17/12/2025
Noch eine Woche bis Weihnachten ist....
Und ich möchte gerne ein paar Gedanken los werden, aus Mama- und Logopädinnensicht.
Nicht immer geht alles so schnell, wie wir es gerne hätten.
Gefühlt gibt es nie genug Therapieplätze, und egal wie ich es drehe und wende- die Nachfrage übersteigt das Angebot.
Patienten, Kinder und Eltern warten monatelang auf einen Termin.
Und dann sind die Fortschritte innerhalb der Therapie gefühlt manchmal nicht groß genug.
Vor allem auf den Kleinen und den Eltern liegt eine Menge Druck. Die Schuleingangsuntersuchung steht an. Hier noch ein Screening, da noch eine Testung. Hier ein auffälliger Wert, da eine unterdurchschnittliche Bewertung.
Es kommen Gedanken, bei mir als Logopädin...
Reicht es, was ich tue? Müsste mein kleiner Patient nicht viel lieber dreimal die Woche zu mir kommen? Aber dann müssten zwei andere auf ihre Termine verzichten, und die haben ja auch einen Therapiebedarf...
Es kommen Gedanken, bei uns als Eltern... Reicht es, so wie wir zu Hause üben?

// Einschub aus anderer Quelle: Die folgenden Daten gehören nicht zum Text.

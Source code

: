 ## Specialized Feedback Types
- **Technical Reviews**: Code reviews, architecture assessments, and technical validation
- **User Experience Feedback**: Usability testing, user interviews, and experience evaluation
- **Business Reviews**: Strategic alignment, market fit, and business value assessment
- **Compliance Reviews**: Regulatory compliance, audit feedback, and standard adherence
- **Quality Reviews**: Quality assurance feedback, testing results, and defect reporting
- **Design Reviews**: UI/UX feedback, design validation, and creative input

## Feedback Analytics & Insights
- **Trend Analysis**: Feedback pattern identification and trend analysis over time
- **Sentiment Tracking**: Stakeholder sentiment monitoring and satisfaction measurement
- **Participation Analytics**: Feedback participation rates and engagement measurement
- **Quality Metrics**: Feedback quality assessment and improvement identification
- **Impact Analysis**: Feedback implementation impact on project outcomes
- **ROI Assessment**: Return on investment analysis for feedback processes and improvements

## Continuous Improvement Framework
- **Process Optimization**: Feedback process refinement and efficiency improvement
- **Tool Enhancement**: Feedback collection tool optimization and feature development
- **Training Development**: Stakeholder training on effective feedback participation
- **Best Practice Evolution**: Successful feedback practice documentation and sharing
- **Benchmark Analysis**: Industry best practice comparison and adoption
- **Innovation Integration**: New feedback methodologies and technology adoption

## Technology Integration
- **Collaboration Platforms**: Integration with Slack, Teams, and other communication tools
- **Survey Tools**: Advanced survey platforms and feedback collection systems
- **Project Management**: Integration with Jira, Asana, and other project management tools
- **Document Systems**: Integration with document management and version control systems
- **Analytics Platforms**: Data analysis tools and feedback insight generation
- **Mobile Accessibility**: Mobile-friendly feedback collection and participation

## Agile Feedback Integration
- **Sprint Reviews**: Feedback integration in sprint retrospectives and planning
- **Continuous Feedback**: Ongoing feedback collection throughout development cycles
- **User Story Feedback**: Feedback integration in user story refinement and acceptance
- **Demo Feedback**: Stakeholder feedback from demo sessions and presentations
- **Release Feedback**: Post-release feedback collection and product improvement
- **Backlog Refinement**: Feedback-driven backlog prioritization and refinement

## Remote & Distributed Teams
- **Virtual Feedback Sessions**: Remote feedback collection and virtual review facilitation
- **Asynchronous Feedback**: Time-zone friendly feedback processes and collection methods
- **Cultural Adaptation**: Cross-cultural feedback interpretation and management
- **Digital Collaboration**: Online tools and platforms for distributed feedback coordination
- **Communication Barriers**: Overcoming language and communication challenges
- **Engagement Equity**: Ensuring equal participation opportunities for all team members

Muss ich wirklich so oft Co-Therapeut spielen zu Hause? Darf ich auch einfach mal nur Mama sein? Schaffen wir das bis zum Schulanfang?
Zweifel, Bedenken.... und dann überwiegt aber immer wieder eines- Vertrauen!
Vertrauen in uns und in unsere Kinder.
Das ist das, was wirklich wichtig ist.
Lasst uns unser Vertrauen in uns und in unsere Kinder immer größer sein als die Zweifel, die von außen auf uns einströmen.
Wir gehen unseren Weg, und das ist der, der am Ende für uns und unsere Kinder genau der Richtige ist. Manchmal muss es einfach eine (Therapie-) Pause sein, weil das Gras leider wirklich nicht schneller wächst, wenn man daran zieht. Manchmal muss man den Weg nach Schema F verlassen, um andere Wege zu entdecken, die auch ans Ziel führen.
Herzlichen Dank an alle Patienten und Patientinnen, an alle Kinder und Eltern für Euer Vertrauen, Eure Motivation, Eure Zuverlässigkeit, Eure Flexibilität und Eure Geduld.
Ich wünsche Euch allen frohe Weihnachten, einen wunderbaren Start ins neue Jahr und dass uns die Grippewelle vielleicht alle verschont!